Der Begriff „Crossover“ in der Musik läßt meist an durch Synthesizer-Plumpesse aufgebretzelte E-Musik denken – oder aber an ein Produkt der Unterhaltungsbranche, das mittels Carmina-Burana- Klängen und zirpenden Geigen so schön kuschel-klassisch veredelt wird. Das Kronos Quartett kratzt in weniger gefälligen Gefilden und zeigt, daß es auch anders geht. Crossover bedeutet hier nicht etwa Vertuschung von Qualitätsmängeln, sondern vielmehr gerade das Ausreizen der Möglichkeiten eines „klassischen“ Streichquartetts.

Nicht nur Klangfarben, Phrasierungen etc. gehören hier zur Interpretation, sondern vor allem auch die zielgerichtete Auswahl von Stücken, die sich nicht immer in eine bestimmte Schublade stecken lassen. Zwangsläufig muß eigens für diese Formation komponiert oder arrangiert werden. Komponisten von Asien bis Afrika gehören dabei genauso zum Repertoire wie Jazz oder die Minimalisten. Während der heutige Abend zeitgenössischen Kompositionen gewidmet ist, heißt das morgige Motto „Early Music“: ein etwas irreführender Titel, da zwar arrangierte Stücke von mittelalterlichen Komponisten gespielt werden, ebenso aber auch John Cage und Alfred Schnittke.
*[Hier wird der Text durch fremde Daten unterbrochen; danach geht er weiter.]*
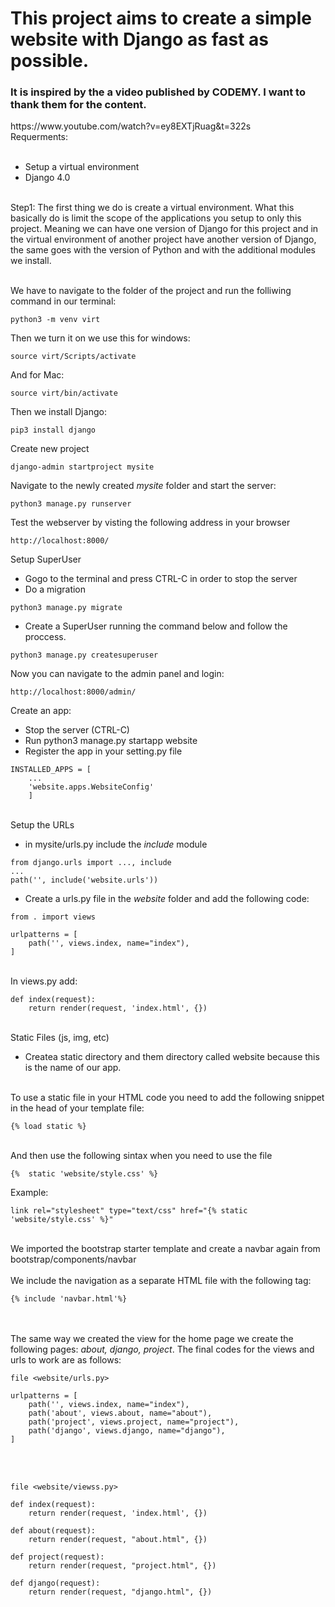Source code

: <h1>This project aims to create a simple website with Django as fast as possible.</h1>

<h3>It is inspired by the a video published by CODEMY. I want to thank them for the content.</h3>
https://www.youtube.com/watch?v=ey8EXTjRuag&t=322s
<br />
Requerments:<br /><br />

- Setup a virtual environment<br />
- Django 4.0<br />
<br />
Step1: The first thing we do is create a virtual environment. What this basically do is limit the scope of the applications you setup to only this project. Meaning we can have one version of Django for this project and in the virtual environment of another project have another version of Django, the same goes with the version of Python and with the additional modules we install.<br /><br />

We have to navigate to the folder of the project and run the folliwing command in our terminal:

```
python3 -m venv virt
```

Then we turn it on we use this for windows:
```
source virt/Scripts/activate
```

And for Mac:
```
source virt/bin/activate
```

Then we install Django:
```
pip3 install django
```

Create new project
```
django-admin startproject mysite
```

Navigate to the newly created <i>mysite</i> folder and start the server:
```
python3 manage.py runserver
```

Test the webserver by visting the following address in your browser
```
http://localhost:8000/
```

Setup SuperUser<br />
- Gogo to the terminal and press CTRL-C in order to stop the server
- Do a migration

```
python3 manage.py migrate
```

- Create a SuperUser running the command below and follow the proccess.
```
python3 manage.py createsuperuser
```

Now you can navigate to the admin panel and login:
```
http://localhost:8000/admin/
```

Create an app:
- Stop the server (CTRL-C)
- Run python3 manage.py startapp website
- Register the app in your setting.py file 
```
INSTALLED_APPS = [
	...
	'website.apps.WebsiteConfig'
	]
```
<br />Setup the URLs
- in mysite/urls.py include the <i>include</i> module
```
from django.urls import ..., include
...
path('', include('website.urls'))
```
- Create a urls.py file in the <i>website</i> folder and add the following code:
```
from . import views

urlpatterns = [
    path('', views.index, name="index"),
]
```
<br />
In views.py add:

```
def index(request):
	return render(request, 'index.html', {})
```
<br />
Static Files (js, img, etc)<br />

- Createa static directory and them directory called website because this is the name of our app.
<br />
To use a static file in your HTML code you need to add the following snippet in the head of your template file:

```
{% load static %}
```

<br />
And then use the following sintax when you need to use the file

```
{%  static 'website/style.css' %}
```

Example:
```
link rel="stylesheet" type="text/css" href="{% static 'website/style.css' %}"
```

<br />We imported the bootstrap starter template and create a navbar again from bootstrap/components/navbar
<br /><br />
We include the navigation as a separate HTML file with the following tag:
```
{% include 'navbar.html'%}
```

<br /><br />The same way we created the view for the home page we create the following pages: <i>about, django, project</i>. The final codes for the views and urls to work are as follows:
```
file <website/urls.py>

urlpatterns = [
    path('', views.index, name="index"),
	path('about', views.about, name="about"),
	path('project', views.project, name="project"),
	path('django', views.django, name="django"),
]
```
<br /><br />
```
file <website/viewss.py>

def index(request):
	return render(request, 'index.html', {})

def about(request):
	return render(request, "about.html", {})

def project(request):
	return render(request, "project.html", {})

def django(request):
	return render(request, "django.html", {})
```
Mit dazu eingeladenen Solisten, die Instrumente wie Nyckelharfe oder Tastenvioline mitbringen, mit Licht- und Klangeffekten, soll über den konventionellen Tellerrand gehört werden. In der Synergie liegt eben der Effekt, was die hartgesottene Kronos-Quartett-Gemeinde auch primär honoriert. Es dürfte allerdings morgen einer Gratwanderung gleichkommen, das Profil eines Guillaume de Machaut oder Perotin im markanten Kronos-Gewand noch durchscheinen lassen. Annette Lamberty

15.10., 19.30 Uhr, Akademie der Künste, Hanseatenweg 10, Tiergarten, mit Werken von Adams, Chin, Gorecki und Reich

16.10., 20 Uhr, Kirche zum Heiligen Kreuz (Blücherplatz), Kreuzberg, Early Music (Musik aus 1200 Jahren)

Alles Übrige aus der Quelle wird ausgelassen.